Maximization of Return#

After modeling a reinforcement learning problem including proper definition of the agent, the environment and corresponding actions, states and rewards, our aim is to find a policy which maximizes return, that is, accumulated rewards. To find a good policy the agent has to follow two objectives:

  • exploration (collect information about the environment),

  • exploitation (use collected information to get high rewards and to maximize return).

There exist several principal approaches for finding good policies:

In this book we only consider value function methods.

Basic Idea of Value Function Methods#

Value function methods are based on scoring schemes (value functions) for states or state-action pairs. Rewards collected by the agent during exploration are used to compute or update scores for all states and actions seen and taken so far. Based on the scores furture actions are chosen. Typically, scores are estimates of expected return if corresponding action is chosen in corresponding state. The more data about the environment and its reward function is available (exploration!) the more accurate the estimates.

Depending on the size of state and action sets we distinguish between

  • tabular methods (small state and action sets, fitting into memory),

  • approximate methods (large state and/or action sets, scores cannot be kept in memory for all states/actions).

On-Policy and Off-Policy Methods#

The agent may know only one policy, which is used for exploration (what to do next to get more information about the environment?) and gets optimized to solve the desired task (exploitation) at the same time. Such methods are said to be on-policy.

Alternatively, the agent may have two policies. One policy controls the agent’s behavior during exploration. The other policy gets optimized and won’t be used before its good enough.

Action-Values vs. State-Values#

Scoring states and/actions in value function methods may follow one of two principal schemes:

  • Action-value methods: Score each state-action pair. Given a state choose the action with highest score.

  • State-value methods: Score each state. Given a state choose the action resulting in the state with highest score in all reachable states.

In principle, action-value methods canbe transformed into state-value methods and vice versa. But results obtained from both variants may be slightly different, because different actions (with different scores) may result in the same state (which has only one score) and, on the other hand, one action (with one score) may result in different states (with different scores) at different times (if environment has random features).

Standard Policies#

There exist two frequently used standard policies for value function methods: the greedy policy and the \(\varepsilon\)-greedy policy.

The greedy policy always chooses the action with highest score (for action value methods) or the action leading to the state with highest score (for state-value methods). There is no dedicated exploration behavior. Decisions are based on up to now collected information. Actions with high return in the short-run but low return in the long-run may be preferred to actions with low short-run but high long-run return, because actions looking good at early stage will be chosen again and again while missing alternatives with better long-run return.

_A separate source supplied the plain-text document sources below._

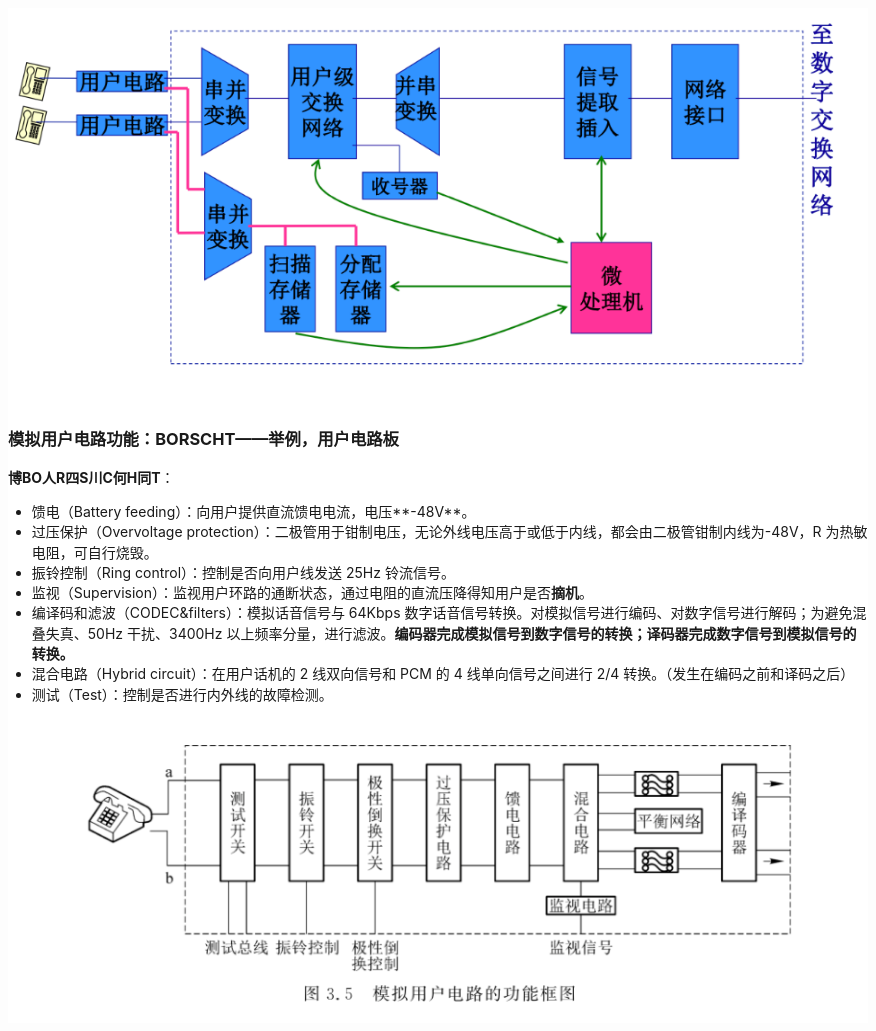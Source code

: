 ![image-20230530220236318](现代交换原理.imgs/image-20230530220236318.png)

### 模拟用户电路功能：BORSCHT——举例，用户电路板

**博BO人R四S川C何H同T**：

- 馈电（Battery feeding）：向用户提供直流馈电电流，电压**-48V**。
- 过压保护（Overvoltage protection）：二极管用于钳制电压，无论外线电压高于或低于内线，都会由二极管钳制内线为-48V，R 为热敏电阻，可自行烧毁。
- 振铃控制（Ring control）：控制是否向用户线发送 25Hz 铃流信号。
- 监视（Supervision）：监视用户环路的通断状态，通过电阻的直流压降得知用户是否**摘机**。
- 编译码和滤波（CODEC&filters）：模拟话音信号与 64Kbps 数字话音信号转换。对模拟信号进行编码、对数字信号进行解码；为避免混叠失真、50Hz 干扰、3400Hz 以上频率分量，进行滤波。**编码器完成模拟信号到数字信号的转换；译码器完成数字信号到模拟信号的转换。**
- 混合电路（Hybrid circuit）：在用户话机的 2 线双向信号和 PCM 的 4 线单向信号之间进行 2/4 转换。（发生在编码之前和译码之后）
- 测试（Test）：控制是否进行内外线的故障检测。

![image-20230530220245748](现代交换原理.imgs/image-20230530220245748.png)
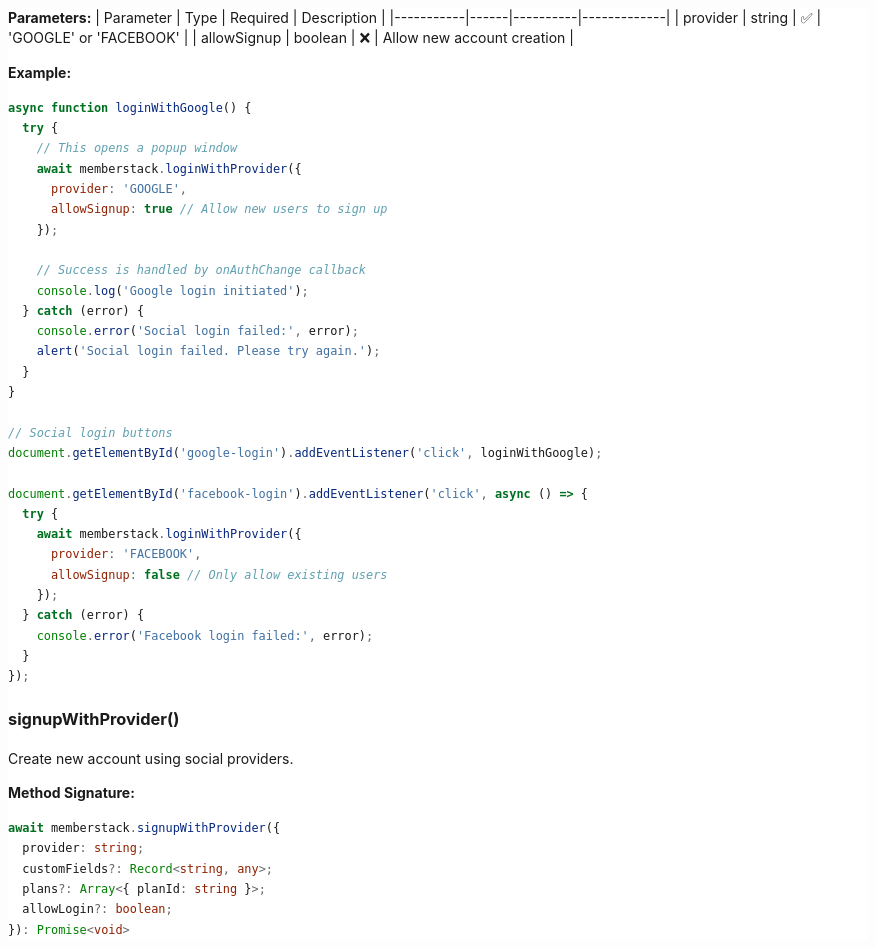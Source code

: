 **Parameters:**
| Parameter | Type | Required | Description |
|-----------|------|----------|-------------|
| provider | string | ✅ | 'GOOGLE' or 'FACEBOOK' |
| allowSignup | boolean | ❌ | Allow new account creation |

**Example:**
```javascript
async function loginWithGoogle() {
  try {
    // This opens a popup window
    await memberstack.loginWithProvider({
      provider: 'GOOGLE',
      allowSignup: true // Allow new users to sign up
    });
    
    // Success is handled by onAuthChange callback
    console.log('Google login initiated');
  } catch (error) {
    console.error('Social login failed:', error);
    alert('Social login failed. Please try again.');
  }
}

// Social login buttons
document.getElementById('google-login').addEventListener('click', loginWithGoogle);

document.getElementById('facebook-login').addEventListener('click', async () => {
  try {
    await memberstack.loginWithProvider({
      provider: 'FACEBOOK',
      allowSignup: false // Only allow existing users
    });
  } catch (error) {
    console.error('Facebook login failed:', error);
  }
});
```

### signupWithProvider()
Create new account using social providers.

**Method Signature:**
```typescript
await memberstack.signupWithProvider({
  provider: string;
  customFields?: Record<string, any>;
  plans?: Array<{ planId: string }>;
  allowLogin?: boolean;
}): Promise<void>
```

The \(\varepsilon\)-greedy policy behaves like the greedy policy only with probability \(1-\varepsilon\) for some small fixed \(\varepsilon>0\). From time to time (with probability \(\varepsilon\)) it will choose a random action. Thus, the \(\varepsilon\)-greedy policy is able to find actions looking unfavorable in the short-run but may turn out to yield higher return than (at the moment) higher scored actions in the long-run. In this sense, there’s explicit exploration.

In the short-run the \(\varepsilon\)-greedy policy yields lower return than the greedy policy because some actions chosen by the \(\varepsilon\)-greedy policy are simply wrong (do not help in solving the task). But in the long-run return will be better than for the greedy policy because the environment gets explored more extensively yielding better options for solving the desired task.

Consider moving to a new city a looking for a route to walk to the university. If you follow a greedy policy you decide for the way which looks shortest at first glance (possibly found by a routing algorithm). You’ll never try a different way. If you instead follow an \(\varepsilon\)-greedy policy from time to time you try new routes. Most of them will be longer, but you may even find routes that are faster than the initial route (for instance, due to fewer traffic lights or otherwise simple/faster/fewer road crossings). In the long-run the \(\varepsilon\)-greedy approach will save you time.

The problem whether it’s better to spend more time for exploration or to fully exploit current knowledge without further exploitation is known as the exploration-exploitation dilemma.